Trois amies est un nouveau conte de marivaudage par le fils spirituel d’Eric Rohmer, Emmanuel Mouret, passé maître en la matière.
Synopsis : Joan n’est plus amoureuse de Victor et souffre de se sentir malhonnête avec lui. Alice, sa meilleure amie, la rassure : elle-même n’éprouve aucune passion pour Eric et pourtant leur couple se porte à merveille ! Elle ignore qu’il a une liaison avec Rebecca, leur amie commune… Quand Joan décide finalement de quitter Victor et que celui-ci disparaît, la vie des trois amies et leurs histoires s’en trouvent bouleversées.
Musset, Rohmer et les autres
Critique : Chantre du marivaudage français, Emmanuel Mouret s’empare de la ville de Lyon pour dresser le portrait de 3 amies et des hommes qui gravitent autour d’elles.
Le réalisateur de Les Choses qu’on dit, les choses qu’on fait quitte Paris pour une province à la fois urbaine et rustique, propice aux promenades champêtres, aux cadrages ruraux et aux bohèmes d’esprit.
Il insère sa trame à l’écart de la haute bourgeoisie, chez des bobos de cœur et d’âme, trois amies, professeures dans une classe moyenne mais cultivée où le livre et le pinceau ne sont jamais très loin des archétypes qu’elles représentent. Le décor a le sens du détail. Il est un personnage essentiel de cette toile de maître.
Récit de marivaudage d’un 19e siècle de classe et d’humeur qui ne dit pas son nom, entre Alfred de Musset, Jane Austen, et Éric Rohmer, jusqu’aux entournures provinciales, Trois amies tourne essentiellement autour du personnage joué par India Hair, prof d’anglais qui, au lendemain de l’annonce de sa séparation d’avec son compagnon (Vincent Macaigne), prof de français et père de sa fille, découvre la mort de ce dernier dans un accident de voiture alors qu’il venait de noyer le chagrin de leur rupture dans l’alcool. Il ressort alors dans ce personnage de femme dévorée par la culpabilité une quête d’un amour passion qu’elle n’ose avouer.
Le fruit de la passion
Ce drame pourrait donner une tonalité automnale mélancolique aux images si le personnage du défunt mari n’était pas le narrateur post-mortem, fantôme jovial et bonhomme qui semble vouloir nous dire que le plus important dans cette trame, ce n’est pas sa mort mais bel et bien le bonheur de cette femme qu’il a tant aimée et qu’il aime encore de l’au-delà. C’est peut-être une maladresse de la part du scénariste. Evacuer si vite ce suicide par accident alcoolisé car cela ne serait pas l’objet du film, semble vouloir hiérarchiser les peines de cœur. Rien ne justifie plus le bonheur de cette femme au détriment du personnage de Macaigne, si ce n’est qu’elle refuse la routine terne du couple car née pour les tumultes de la passion.

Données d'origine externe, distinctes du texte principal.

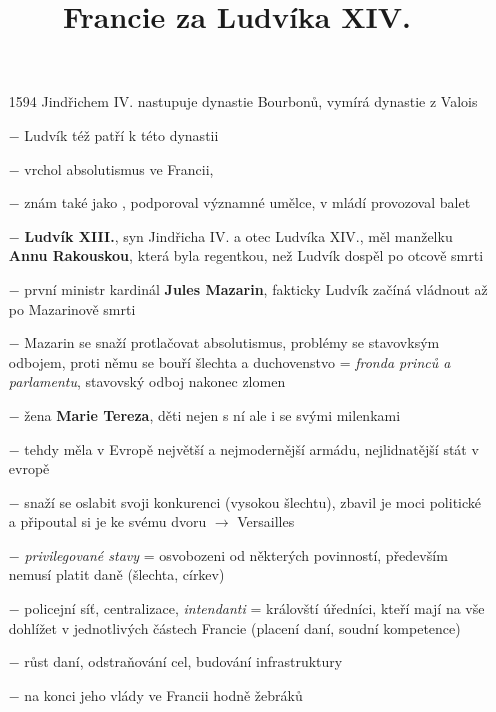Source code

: \documentclass{article}
\title{\vspace{-2cm}Francie za Ludvíka XIV.\vspace{-1.7cm}}
\date{}
\author{}
\begin{document}
\maketitle

\begin{itemize}
    \vspace{-0.5em}
    \setlength\itemsep{0.15em}
    \item[1594] Jindřichem IV. nastupuje dynastie Bourbonů, vymírá dynastie z Valois
    \item[$-$] Ludvík též patří k této dynastii
    \item[$-$] vrchol absolutismus ve Francii, 
    \item[$-$] znám také jako , podporoval významné umělce, v mládí provozoval balet
    \item[$-$] \textbf{Ludvík XIII.}, syn Jindřicha IV. a otec Ludvíka XIV., měl manželku \textbf{Annu Rakouskou}, která byla regentkou, než Ludvík dospěl po otcově smrti
    \item[$-$] první ministr kardinál \textbf{Jules Mazarin}, fakticky Ludvík začíná vládnout až po Mazarinově smrti
    \item[$-$] Mazarin se snaží protlačovat absolutismus, problémy se stavovksým odbojem, proti němu se bouří šlechta a duchovenstvo = \textit{fronda princů a parlamentu}, stavovský odboj nakonec zlomen
    \item[$-$] žena \textbf{Marie Tereza}, děti nejen s ní ale i se svými milenkami
    \item[$-$] tehdy měla v Evropě největší a nejmodernější armádu, nejlidnatější stát v evropě
    \item[$-$] snaží se oslabit svoji konkurenci (vysokou šlechtu), zbavil je moci politické a připoutal si je ke svému dvoru $\rightarrow$ Versailles
    \item[$-$] \textit{privilegované stavy} = osvobozeni od některých povinností, především nemusí platit daně (šlechta, církev)
    \item[$-$] policejní síť, centralizace, \textit{intendanti} = královští úředníci, kteří mají na vše dohlížet v jednotlivých částech Francie (placení daní, soudní kompetence)
    \item[$-$] růst daní, odstraňování cel, budování infrastruktury
    \item[$-$] na konci jeho vlády ve Francii hodně žebráků
\end{itemize}
\end{document}
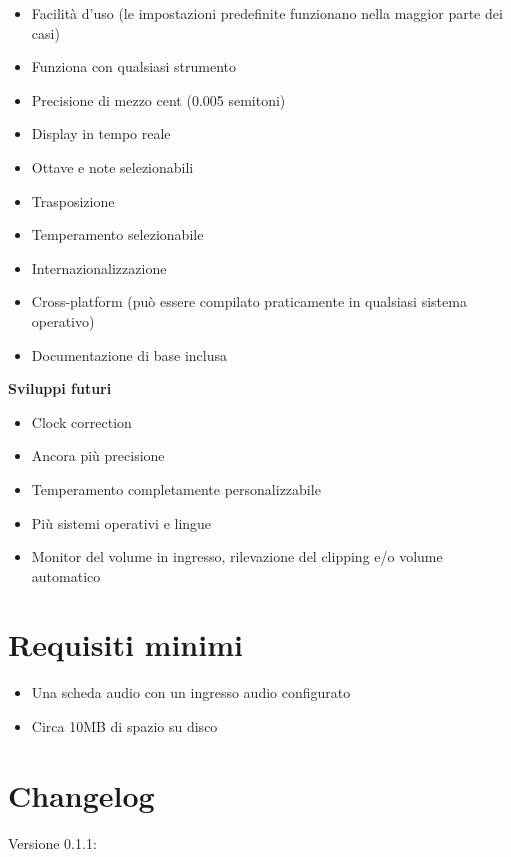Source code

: \begin{itemize}
	\item Facilità d'uso (le impostazioni predefinite funzionano nella maggior parte dei casi)
	\item Funziona con qualsiasi strumento
	\item Precisione di mezzo cent (0.005 semitoni)
	\item Display in tempo reale
	\item Ottave e note selezionabili
	\item Trasposizione
	\item Temperamento selezionabile
	\item Internazionalizzazione
	\item Cross-platform (può essere compilato praticamente in qualsiasi sistema operativo)
	\item Documentazione di base inclusa
\end{itemize}

\textbf{Sviluppi futuri}
\begin{itemize}
	\item Clock correction
	\item Ancora più precisione
	\item Temperamento completamente personalizzabile
	\item Più sistemi operativi e lingue
	\item Monitor del volume in ingresso, rilevazione del clipping e/o volume automatico
\end{itemize}

\section{Requisiti minimi}\label{requirements}

\begin{itemize}
\item Una scheda audio con un ingresso audio configurato
\item Circa 10MB di spazio su disco
\end{itemize}

\section{Changelog}\label{changelog}

Versione 0.1.1:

Gentiment décalé, le personnage d’India Hair, continuellement en quête de rédemption et d’amour, se nourrit des philosophies de la vie de ses amies et notamment de celles de Camille Cottin, autre prof dans le film qui refuse la passion et préfère jouer la comédie auprès de son ami Grégoire Ludig.

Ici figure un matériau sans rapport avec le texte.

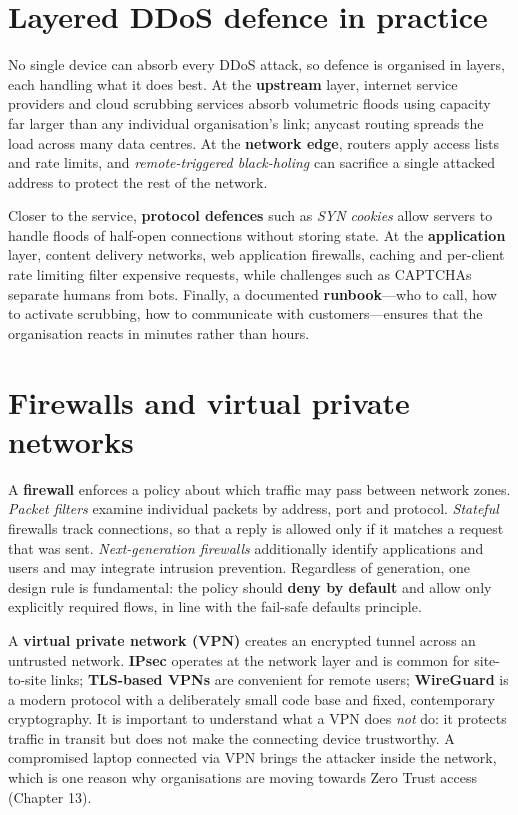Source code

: \documentclass[11pt,openany]{book}
\begin{document}
\section{Layered DDoS defence in practice}\label{sec:6.4}
No single device can absorb every DDoS attack, so defence is organised in layers, each handling what it does best. At the \textbf{upstream} layer, internet service providers and cloud scrubbing services absorb volumetric floods using capacity far larger than any individual organisation's link; anycast routing spreads the load across many data centres. At the \textbf{network edge}, routers apply access lists and rate limits, and \emph{remote-triggered black-holing} can sacrifice a single attacked address to protect the rest of the network.

Closer to the service, \textbf{protocol defences} such as \emph{SYN cookies} allow servers to handle floods of half-open connections without storing state. At the \textbf{application} layer, content delivery networks, web application firewalls, caching and per-client rate limiting filter expensive requests, while challenges such as CAPTCHAs separate humans from bots. Finally, a documented \textbf{runbook}—who to call, how to activate scrubbing, how to communicate with customers—ensures that the organisation reacts in minutes rather than hours.

\section{Firewalls and virtual private networks}\label{sec:6.5}
A \textbf{firewall} enforces a policy about which traffic may pass between network zones. \emph{Packet filters} examine individual packets by address, port and protocol. \emph{Stateful} firewalls track connections, so that a reply is allowed only if it matches a request that was sent. \emph{Next-generation firewalls} additionally identify applications and users and may integrate intrusion prevention. Regardless of generation, one design rule is fundamental: the policy should \textbf{deny by default} and allow only explicitly required flows, in line with the fail-safe defaults principle.

A \textbf{virtual private network (VPN)} creates an encrypted tunnel across an untrusted network. \textbf{IPsec} operates at the network layer and is common for site-to-site links; \textbf{TLS-based VPNs} are convenient for remote users; \textbf{WireGuard} is a modern protocol with a deliberately small code base and fixed, contemporary cryptography. It is important to understand what a VPN does \emph{not} do: it protects traffic in transit but does not make the connecting device trustworthy. A compromised laptop connected via VPN brings the attacker inside the network, which is one reason why organisations are moving towards Zero Trust access (Chapter 13).
\end{document}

Le retour de Sara Forestier au cinéma
Cottin, toujours un cran au-dessus du casting de par sa présence indéniablement glamour, se satisfait d’un quotidien pantouflard plutôt que des vertiges d’un amour indomptable qui l’inciterait à la jalousie. Dit-elle vrai ou cherche-t-elle à se persuader de tout cela ? Et pourtant des raisons d’être jalouse, ce n’est pas ce qui manque à cette amie, puisqu’elle-même est trompée par son chéri qui entretient une liaison avec sa meilleure amie. Il est le Monsieur X dont la facétieuse Sara Forestier, dont c’est enfin le grand retour au cinéma, aime raconter sa liaison derrière l’anonymat d’une appellation mystère. L’artiste bohème que Sara Forestier joue, un peu socialement à la marge dans son atelier, loin de la stabilité de couple et de profession de ses deux amies, est quelque peu l’archétype de l’artiste brouillonne qui ne le restera pas puisque chez Emmanuel Mouret comme chez Rohmer l’on doit trouver une issue individualisée à la solitude.

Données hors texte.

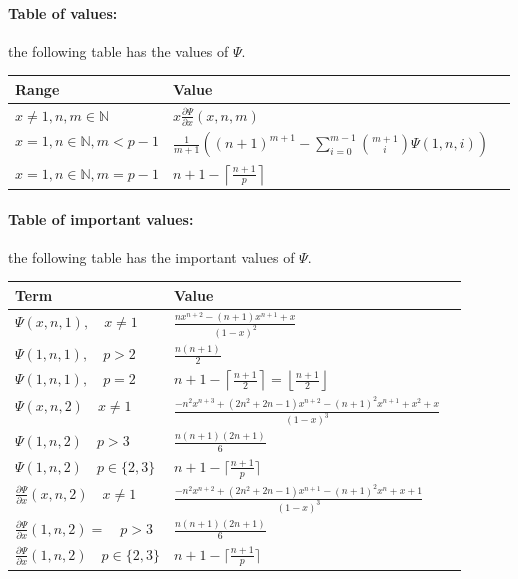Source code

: \documentclass[]{article}
\begin{document}
 \paragraph{Table of values: }the following table has the values of $\Psi.$
 \newline
 \begin{tabularx}{1.2\textwidth} { 
 		| >{\raggedright\arraybackslash}X 
 		| >{\centering\arraybackslash}X 
 		| >{\raggedleft\arraybackslash}X | }
 	\hline
 	Range & Value \\
 	\hline
 	$x\neq 1, n,m\in\mathbb{N}$ &  $x\frac{\partial \Psi}{\partial x}(x,n,m)$  \\
 	\hline
 	
 	$x=1,n\in\mathbb{N},m<p-1$ &  $\frac{1}{m+1}\left((n+1)^{m+1}-\sum_{i=0}^{m-1}{m+1 \choose i}\Psi(1,n,i)\right)$ \\
 	\hline
 	$x=1,n\in\mathbb{N},m=p-1$ & $n+1-\left\lceil\frac{n+1}{p}\right\rceil$  \\
 	\hline
 \end{tabularx}

 \paragraph{Table of important values: }the following table has the important values of $\Psi.$
\newline
\begin{tabularx}{1.2\textwidth} { 
		| >{\raggedright\arraybackslash}X 
		| >{\centering\arraybackslash}X 
		| >{\raggedleft\arraybackslash}X | }
	\hline
	Term & Value \\
	\hline
	$\Psi(x,n,1),\quad x\neq 1$ &  $\frac{nx^{n+2}-(n+1)x^{n+1}+x}{(1-x)^2}$  \\
	\hline
	$\Psi(1,n,1),\quad p>2$ &  $\frac{n(n+1)}{2}$  \\
	\hline
	$\Psi(1,n,1),\quad p=2$ &  $n+1-\left\lceil\frac{n+1}{2}\right\rceil=\left\lfloor\frac{n+1}{2}\right\rfloor$  \\
	\hline
	$\Psi(x,n,2)\quad x\neq 1$&$\frac{-n^2x^{n+3}+(2n^2+2n-1)x^{n+2}-(n+1)^2x^{n+1}+x^2+x}{(1-x)^3}$\\
	\hline
	$\Psi(1,n,2) \quad p>3$ & $\frac{n(n+1)(2n+1)}{6}$\\
	\hline
	$\Psi(1,n,2) \quad p\in\{2,3\}$ & $n+1-\lceil \frac{n+1}{p}\rceil$ \\
	\hline
		$\frac{\partial\Psi}{\partial x}(x,n,2)\quad x\neq 1$&$\frac{-n^2x^{n+2}+(2n^2+2n-1)x^{n+1}-(n+1)^2x^n+x+1}{(1-x)^3}$\\
	\hline
	$\frac{\partial\Psi}{\partial x}(1,n,2)= \quad p>3$ & $\frac{n(n+1)(2n+1)}{6}$\\
	\hline
	$\frac{\partial\Psi}{\partial x}(1,n,2) \quad p\in\{2,3\}$ & $n+1-\lceil \frac{n+1}{p}\rceil$ \\
	\hline
\end{tabularx}
 \pagebreak
\end{document}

Trois amies nourrit davantage les esquisses d’un conte au féminin que d’une introspection cruelle de la vie où certains demeureront des laissés-pour-compte.
De la banalité des êtres qui n’ont rien d’exaltants, Emmanuel Mouret tire un film remarquable au gré de dialogues affûtés. Son sens de la mise en scène pare l’image de cadrages dont il peut s’enorgueillir tant ils allient le sens à la beauté. Son style batifole dans les mots et transcende les décors de par des superpositions de cadres dans lesquels il affectionne l’insert de citations artistiques.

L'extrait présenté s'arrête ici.